Our opinion is that log D measurements at a buffered pH can be much more easily obtained in a higher throughput fashion using miniaturized shake-flask measurements, such as those used in SAMPL5 log D Challenge experimental data collection [21]. To obtain log P values from experiments that were designed to measure log Ds, it is necessary to measure the \(\hbox {p}{K}_{{\rm a}}\) of compounds (such as with the Sirius T3) and conduct log D measurements using a buffered aqueous phase at a pH that will ensure that the analyte is completely in the neutral state. According to our experience, optimizing \(\hbox {p}{K}_{{\rm a}}\) measurements with the Sirius T3 is significantly easier than optimizing log P measurements, especially if a spectrophotometric (UV-metric) \(\hbox {p}{K}_{{\rm a}}\) method can be used instead of potentiometric, which is not an option for log P measurements.

Conclusion

This study reports the collection of experimental data for the SAMPL6 Part II log P Blind Prediction Challenge. In the physicochemical property prediction challenge components of SAMPL6, we aimed to separately evaluate performance of computational methods for predicting ionization (\(\hbox {p}{K}_{{\rm a}}\)) and nonaqeuous partitioning (log P) of small molecules, collecting experimental data for these properties on the same set of compounds and fielding sequential, independent prediction challenges. While we attempted to measure octanol–water log P for all compounds in the SAMPL6 \(\hbox {p}{K}_{{\rm a}}\) Challenge set—consisting of 24 compounds that resemble fragments of kinase inhibitors—experimental limitations of the Sirius T3 potentiometric log P method meant that reliable log P measurements could only be performed for 11 of these compounds. The resulting compound set had meaured log P values in the range of 1.95–4.09. This set included six molecules with 4-aminoquinazoline scaffolds, and two molecules with benzimidazole scaffolds.

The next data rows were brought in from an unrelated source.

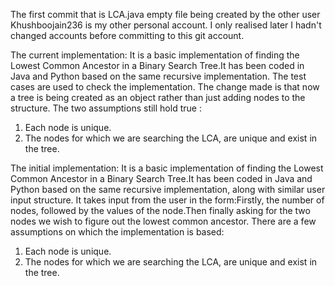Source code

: The first commit that is LCA.java empty file being created by the other user Khushboojain236 is my other personal account. I only realised later I hadn't changed accounts before committing to this git account.

The current implementation:
It is a basic implementation of finding the Lowest Common Ancestor in a Binary Search Tree.It has been coded in Java and Python based on the same recursive implementation. The test cases are used to check the implementation. The change made is that now a tree is being created as an object rather than just adding nodes to the structure. The two assumptions still hold true :
1. Each node is unique. 
2. The nodes for which we are searching the LCA, are unique and exist in the tree. 


The initial implementation:
It is a basic implementation of finding the Lowest Common Ancestor in a Binary Search Tree.It has been coded in Java and Python based on the same recursive implementation, along with similar user input structure. It takes input from the user in the form:Firstly, the number of nodes, followed by the values of the node.Then finally asking for the two nodes we wish to figure out the lowest common ancestor. 
There are a few assumptions on which the implementation is based:
1. Each node is unique. 
2. The nodes for which we are searching the LCA, are unique and exist in the tree. 
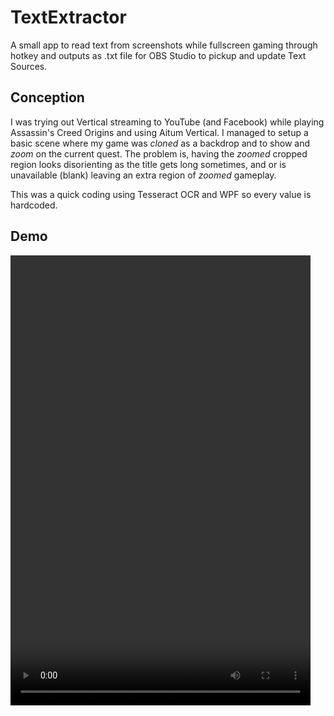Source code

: # TextExtractor 

A small app to read text from screenshots while fullscreen gaming through hotkey and outputs as .txt file for OBS Studio to pickup and update Text Sources. 

## Conception

I was trying out Vertical streaming to YouTube (and Facebook) while playing Assassin's Creed Origins and using Aitum Vertical. I managed to setup a basic scene where my game was *cloned* as a backdrop and to show and *zoom* on the current quest. The problem is, having the *zoomed* cropped region looks disorienting as the title gets long sometimes, and or is unavailable (blank) leaving an extra region of *zoomed* gameplay.

This was a quick coding using Tesseract OCR and WPF so every value is hardcoded.

## Demo

<video width="480" height="720" controls src="assets/demo.mp4" type="video/mp4" />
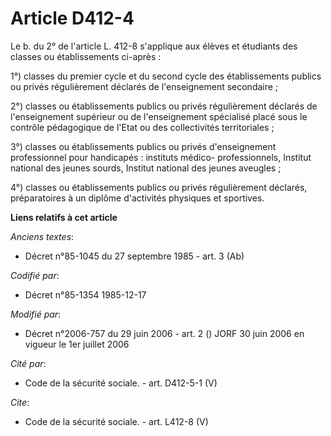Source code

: # Article D412-4

Le b. du 2° de l'article L. 412-8 s'applique aux élèves et étudiants des classes ou établissements ci-après : 

1°) classes du premier cycle et du second cycle des établissements publics ou privés régulièrement déclarés de l'enseignement
secondaire ; 

2°) classes ou établissements publics ou privés régulièrement déclarés de l'enseignement supérieur ou de l'enseignement
spécialisé placé sous le contrôle pédagogique de l'Etat ou des collectivités territoriales ; 

3°) classes ou établissements publics ou privés d'enseignement professionnel pour handicapés : instituts médico-
professionnels, Institut national des jeunes sourds, Institut national des jeunes aveugles ; 

4°) classes ou établissements publics ou privés régulièrement déclarés, préparatoires à un diplôme d'activités physiques et
sportives.

**Liens relatifs à cet article**

_Anciens textes_:

  - Décret n°85-1045 du 27 septembre 1985 - art. 3 (Ab)

_Codifié par_:

  - Décret n°85-1354 1985-12-17

_Modifié par_:

  - Décret n°2006-757 du 29 juin 2006 - art. 2 () JORF 30 juin 2006 en vigueur le 1er juillet 2006

_Cité par_:

  - Code de la sécurité sociale. - art. D412-5-1 (V)

_Cite_:

  - Code de la sécurité sociale. - art. L412-8 (V)
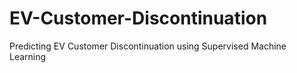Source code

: # EV-Customer-Discontinuation
Predicting EV Customer Discontinuation using Supervised Machine Learning
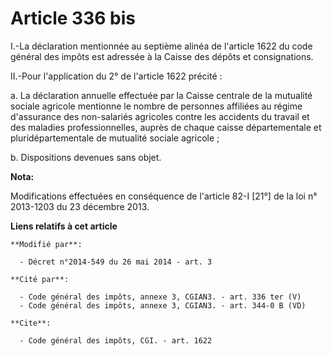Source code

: # Article 336 bis

I.-La déclaration mentionnée au septième alinéa de l'article 1622 du code général des impôts est adressée à la Caisse des
dépôts et consignations. 

II.-Pour l'application du 2° de l'article 1622 précité : 

a. La déclaration annuelle effectuée par la Caisse centrale de la mutualité sociale agricole mentionne le nombre de personnes
affiliées au régime d'assurance des non-salariés agricoles contre les accidents du travail et des maladies professionnelles,
auprès de chaque caisse départementale et pluridépartementale de mutualité sociale agricole ; 

b. Dispositions devenues sans objet.

**Nota:**

Modifications effectuées en conséquence de l'article 82-I [21°] de la loi n° 2013-1203 du 23 décembre 2013.

**Liens relatifs à cet article**

	**Modifié par**:

	  - Décret n°2014-549 du 26 mai 2014 - art. 3

	**Cité par**:

	  - Code général des impôts, annexe 3, CGIAN3. - art. 336 ter (V)
	  - Code général des impôts, annexe 3, CGIAN3. - art. 344-0 B (VD)

	**Cite**:

	  - Code général des impôts, CGI. - art. 1622

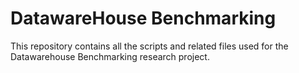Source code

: DatawareHouse Benchmarking
===================

This repository contains all the scripts and related files used for the Datawarehouse Benchmarking research project.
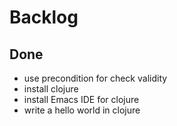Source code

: # Backlog



## Done
- use precondition for check validity
- install clojure
- install Emacs IDE for clojure
- write a hello world in clojure
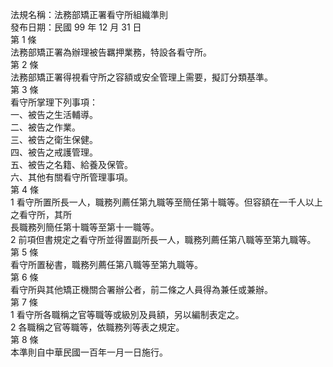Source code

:法規名稱：法務部矯正署看守所組織準則  
發布日期：民國 99 年 12 月 31 日  
第 1 條  
法務部矯正署為辦理被告羈押業務，特設各看守所。  
第 2 條  
法務部矯正署得視看守所之容額或安全管理上需要，擬訂分類基準。  
第 3 條  
看守所掌理下列事項：  
一、被告之生活輔導。  
二、被告之作業。  
三、被告之衛生保健。  
四、被告之戒護管理。  
五、被告之名籍、給養及保管。  
六、其他有關看守所管理事項。  
第 4 條  
1 看守所置所長一人，職務列薦任第九職等至簡任第十職等。但容額在一千人以上之看守所，其所  
長職務列簡任第十職等至第十一職等。  
2 前項但書規定之看守所並得置副所長一人，職務列薦任第八職等至第九職等。  
第 5 條  
看守所置秘書，職務列薦任第八職等至第九職等。  
第 6 條  
看守所與其他矯正機關合署辦公者，前二條之人員得為兼任或兼辦。  
第 7 條  
1 看守所各職稱之官等職等或級別及員額，另以編制表定之。  
2 各職稱之官等職等，依職務列等表之規定。  
第 8 條  
本準則自中華民國一百年一月一日施行。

Although the chemical diversity and number of compounds was rather limited, blind high-quality log P datasets are rare, and still highly valuable for evaluating the performance of computational predictions. Therefore, the SAMPL6 Part II log P Blind Prediction Challenge was held between November 1, 2018 and March 22 ,2019 using the log P measurements presented in this paper. This dataset can be utilized as part of a benchmark set for the assessment of future log P predictions methods.